Find every line below where the string "Unit" shows up, and copy those lines.

Segment Open

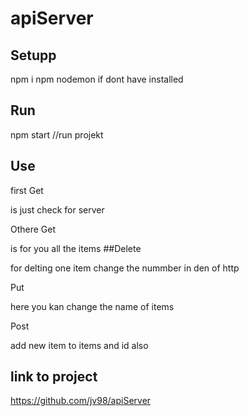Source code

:# apiServer

## Setupp
npm i 
npm nodemon if dont have installed 

## Run
npm start //run projekt

## Use

first Get

is just check for server 

Othere Get 

is for you all the items 
##Delete 

for delting one item change the nummber in den of http

Put 

here you kan change the name of items

Post

add new item to items and id also 

## link to project
https://github.com/jv98/apiServer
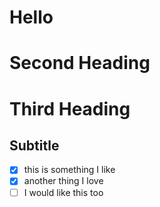 # Hello

# Second Heading

# Third Heading


## Subtitle
- [x] this is something I like
- [x] another thing I love
- [ ] I would like this too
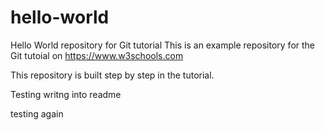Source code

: # hello-world
Hello World repository for Git tutorial
This is an example repository for the Git tutoial on https://www.w3schools.com

This repository is built step by step in the tutorial. 

Testing writng into readme

testing again
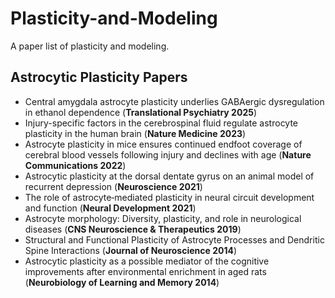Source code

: # Plasticity-and-Modeling
A paper list of plasticity and modeling.

## Astrocytic Plasticity Papers
* Central amygdala astrocyte plasticity underlies GABAergic dysregulation in ethanol dependence (**Translational Psychiatry 2025**)
* Injury-specific factors in the cerebrospinal fluid regulate astrocyte plasticity in the human brain (**Nature Medicine 2023**)
* Astrocyte plasticity in mice ensures continued endfoot coverage of cerebral blood vessels following injury and declines with age (**Nature Communications 2022**)
* Astrocytic plasticity at the dorsal dentate gyrus on an animal model of recurrent depression (**Neuroscience 2021**)
* The role of astrocyte‐mediated plasticity in neural circuit development and function (**Neural Development 2021**)
* Astrocyte morphology: Diversity, plasticity, and role in  neurological diseases (**CNS Neuroscience & Therapeutics 2019**)
* Structural and Functional Plasticity of Astrocyte Processes and Dendritic Spine Interactions (**Journal of Neuroscience 2014**)
* Astrocytic plasticity as a possible mediator of the cognitive improvements after environmental enrichment in aged rats (**Neurobiology of Learning and Memory 2014**)
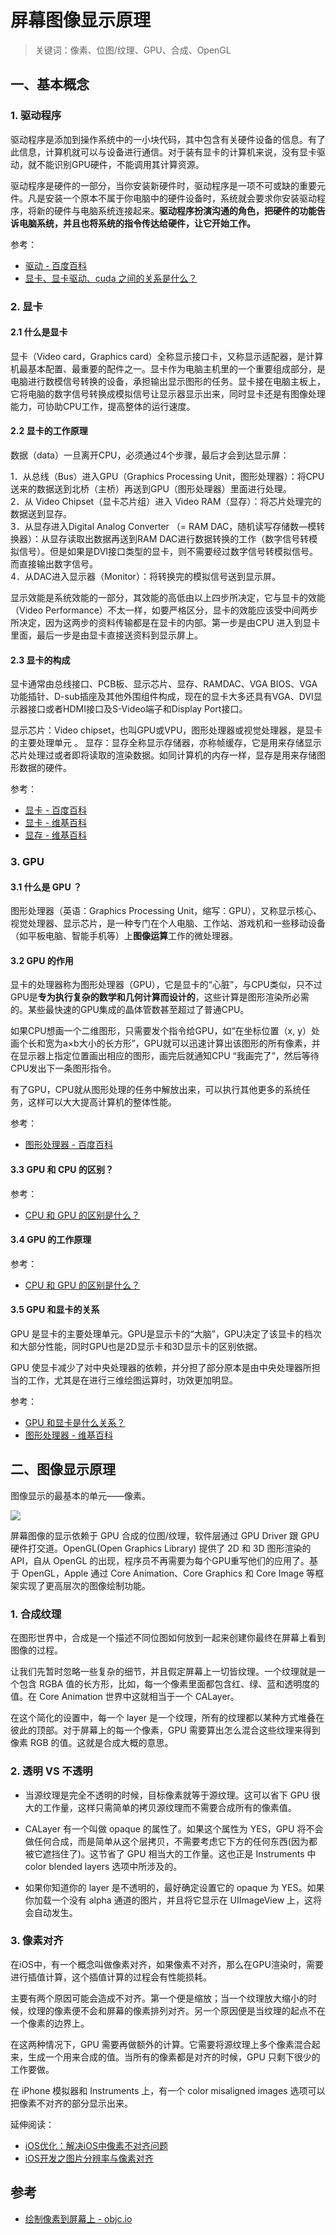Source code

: # 屏幕图像显示原理

> 关键词：像素、位图/纹理、GPU、合成、OpenGL


## 一、基本概念
### 1. 驱动程序

驱动程序是添加到操作系统中的一小块代码，其中包含有关硬件设备的信息。有了此信息，计算机就可以与设备进行通信。对于装有显卡的计算机来说，没有显卡驱动，就不能识别GPU硬件，不能调用其计算资源。

驱动程序是硬件的一部分，当你安装新硬件时，驱动程序是一项不可或缺的重要元件。凡是安装一个原本不属于你电脑中的硬件设备时，系统就会要求你安装驱动程序，将新的硬件与电脑系统连接起来。**驱动程序扮演沟通的角色，把硬件的功能告诉电脑系统，并且也将系统的指令传达给硬件，让它开始工作。**

参考：   
- [驱动 - 百度百科](https://baike.baidu.com/item/%E9%A9%B1%E5%8A%A8/2765136)
- [显卡、显卡驱动、cuda 之间的关系是什么？](https://www.zhihu.com/question/59184480)

### 2. 显卡

#### 2.1 什么是显卡
显卡（Video card，Graphics card）全称显示接口卡，又称显示适配器，是计算机最基本配置、最重要的配件之一。显卡作为电脑主机里的一个重要组成部分，是电脑进行数模信号转换的设备，承担输出显示图形的任务。显卡接在电脑主板上，它将电脑的数字信号转换成模拟信号让显示器显示出来，同时显卡还是有图像处理能力，可协助CPU工作，提高整体的运行速度。

#### 2.2 显卡的工作原理

数据（data）一旦离开CPU，必须通过4个步骤，最后才会到达显示屏：

1．从总线（Bus）进入GPU（Graphics Processing Unit，图形处理器）：将CPU送来的数据送到北桥（主桥）再送到GPU（图形处理器）里面进行处理。           
2．从 Video Chipset（显卡芯片组）进入 Video RAM（显存）：将芯片处理完的数据送到显存。           
3．从显存进入Digital Analog Converter （= RAM DAC，随机读写存储数—模转换器）：从显存读取出数据再送到RAM DAC进行数据转换的工作（数字信号转模拟信号）。但是如果是DVI接口类型的显卡，则不需要经过数字信号转模拟信号。而直接输出数字信号。           
4．从DAC进入显示器（Monitor）：将转换完的模拟信号送到显示屏。  
         
显示效能是系统效能的一部分，其效能的高低由以上四步所决定，它与显卡的效能（Video Performance）不太一样，如要严格区分，显卡的效能应该受中间两步所决定，因为这两步的资料传输都是在显卡的内部。第一步是由CPU 进入到显卡里面，最后一步是由显卡直接送资料到显示屏上。   


#### 2.3 显卡的构成

显卡通常由总线接口、PCB板、显示芯片、显存、RAMDAC、VGA BIOS、VGA功能插针、D-sub插座及其他外围组件构成，现在的显卡大多还具有VGA、DVI显示器接口或者HDMI接口及S-Video端子和Display Port接口。      

显示芯片：Video chipset，也叫GPU或VPU，图形处理器或视觉处理器，是显卡的主要处理单元 。 
显存：显存全称显示存储器，亦称帧缓存，它是用来存储显示芯片处理过或者即将读取的渲染数据。如同计算机的内存一样，显存是用来存储图形数据的硬件。

参考：   
- [显卡 - 百度百科](https://baike.baidu.com/item/%E6%98%BE%E5%8D%A1)
- [显卡 - 维基百科](https://zh.wikipedia.org/wiki/%E6%98%BE%E7%A4%BA%E5%8D%A1)
- [显存 - 维基百科](https://zh.wikipedia.org/wiki/%E6%98%BE%E5%AD%98)

### 3. GPU

#### 3.1 什么是 GPU ？
图形处理器（英语：Graphics Processing Unit，缩写：GPU），又称显示核心、视觉处理器、显示芯片，是一种专门在个人电脑、工作站、游戏机和一些移动设备（如平板电脑、智能手机等）上**图像运算**工作的微处理器。

#### 3.2 GPU 的作用
显卡的处理器称为图形处理器（GPU），它是显卡的“心脏”，与CPU类似，只不过GPU是**专为执行复杂的数学和几何计算而设计的**，这些计算是图形渲染所必需的。某些最快速的GPU集成的晶体管数甚至超过了普通CPU。

如果CPU想画一个二维图形，只需要发个指令给GPU，如“在坐标位置（x, y）处画个长和宽为a×b大小的长方形”，GPU就可以迅速计算出该图形的所有像素，并在显示器上指定位置画出相应的图形，画完后就通知CPU “我画完了”，然后等待CPU发出下一条图形指令。


有了GPU，CPU就从图形处理的任务中解放出来，可以执行其他更多的系统任务，这样可以大大提高计算机的整体性能。

参考：     
- [图形处理器 - 百度百科](https://baike.baidu.com/item/%E5%9B%BE%E5%BD%A2%E5%A4%84%E7%90%86%E5%99%A8/8694767?fromtitle=gpu&fromid=105524)

#### 3.3 GPU 和 CPU 的区别？


参考：      
- [CPU 和 GPU 的区别是什么？](https://www.zhihu.com/question/19903344)

#### 3.4 GPU 的工作原理


参考：      
- [CPU 和 GPU 的区别是什么？](https://www.zhihu.com/question/19903344)

#### 3.5 GPU 和显卡的关系

GPU 是显卡的主要处理单元。GPU是显示卡的“大脑”，GPU决定了该显卡的档次和大部分性能，同时GPU也是2D显示卡和3D显示卡的区别依据。

GPU 使显卡减少了对中央处理器的依赖，并分担了部分原本是由中央处理器所担当的工作，尤其是在进行三维绘图运算时，功效更加明显。

参考：     
- [GPU 和显卡是什么关系？](https://www.zhihu.com/question/28422454)
- [图形处理器 - 维基百科](https://zh.wikipedia.org/wiki/%E5%9C%96%E5%BD%A2%E8%99%95%E7%90%86%E5%99%A8)


## 二、图像显示原理


图像显示的最基本的单元——像素。

![](https://www.objccn.io/images/issues/issue-3/pixels-software-stack.png)

屏幕图像的显示依赖于 GPU 合成的位图/纹理，软件层通过 GPU Driver 跟 GPU 硬件打交道。OpenGL(Open Graphics Library) 提供了 2D 和 3D 图形渲染的 API，自从 OpenGL 的出现，程序员不再需要为每个GPU重写他们的应用了。基于 OpenGL，Apple 通过 Core Animation、Core Graphics 和 Core Image 等框架实现了更高层次的图像绘制功能。


### 1. 合成纹理
在图形世界中，合成是一个描述不同位图如何放到一起来创建你最终在屏幕上看到图像的过程。

让我们先暂时忽略一些复杂的细节，并且假定屏幕上一切皆纹理。一个纹理就是一个包含 RGBA 值的长方形，比如，每一个像素里面都包含红、绿、蓝和透明度的值。在 Core Animation 世界中这就相当于一个 CALayer。

在这个简化的设置中，每一个 layer 是一个纹理，所有的纹理都以某种方式堆叠在彼此的顶部。对于屏幕上的每一个像素，GPU 需要算出怎么混合这些纹理来得到像素 RGB 的值。这就是合成大概的意思。

### 2. 透明 VS 不透明
- 当源纹理是完全不透明的时候，目标像素就等于源纹理。这可以省下 GPU 很大的工作量，这样只需简单的拷贝源纹理而不需要合成所有的像素值。

- CALayer 有一个叫做 opaque 的属性了。如果这个属性为 YES，GPU 将不会做任何合成，而是简单从这个层拷贝，不需要考虑它下方的任何东西(因为都被它遮挡住了)。这节省了 GPU 相当大的工作量。这也正是 Instruments 中 color blended layers 选项中所涉及的。
 
- 如果你知道你的 layer 是不透明的，最好确定设置它的 opaque 为 YES。如果你加载一个没有 alpha 通道的图片，并且将它显示在 UIImageView 上，这将会自动发生。

### 3. 像素对齐


在iOS中，有一个概念叫做像素对齐，如果像素不对齐，那么在GPU渲染时，需要进行插值计算，这个插值计算的过程会有性能损耗。

主要有两个原因可能会造成不对齐。第一个便是缩放；当一个纹理放大缩小的时候，纹理的像素便不会和屏幕的像素排列对齐。另一个原因便是当纹理的起点不在一个像素的边界上。

在这两种情况下，GPU 需要再做额外的计算。它需要将源纹理上多个像素混合起来，生成一个用来合成的值。当所有的像素都是对齐的时候，GPU 只剩下很少的工作要做。

在 iPhone 模拟器和 Instruments 上，有一个 color misaligned images 选项可以把像素不对齐的部分显示出来。

延伸阅读：

- [iOS优化：解决iOS中像素不对齐问题](https://www.jianshu.com/p/432fea0232b8)
- [iOS开发之图片分辨率与像素对齐](https://www.cnblogs.com/huahuahu/p/iOS-kai-fa-zhi-tu-pian-fen-bian-lu-yu-xiang-su-dui.html)



## 参考

- [绘制像素到屏幕上 - objc.io](https://www.objccn.io/issue-3-1/)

Segment Closed

Written answer -
1．从总线（Bus）进入GPU（Graphics Processing Unit，图形处理器）：将CPU送来的数据送到北桥（主桥）再送到GPU（图形处理器）里面进行处理。           
图形处理器（英语：Graphics Processing Unit，缩写：GPU），又称显示核心、视觉处理器、显示芯片，是一种专门在个人电脑、工作站、游戏机和一些移动设备（如平板电脑、智能手机等）上**图像运算**工作的微处理器。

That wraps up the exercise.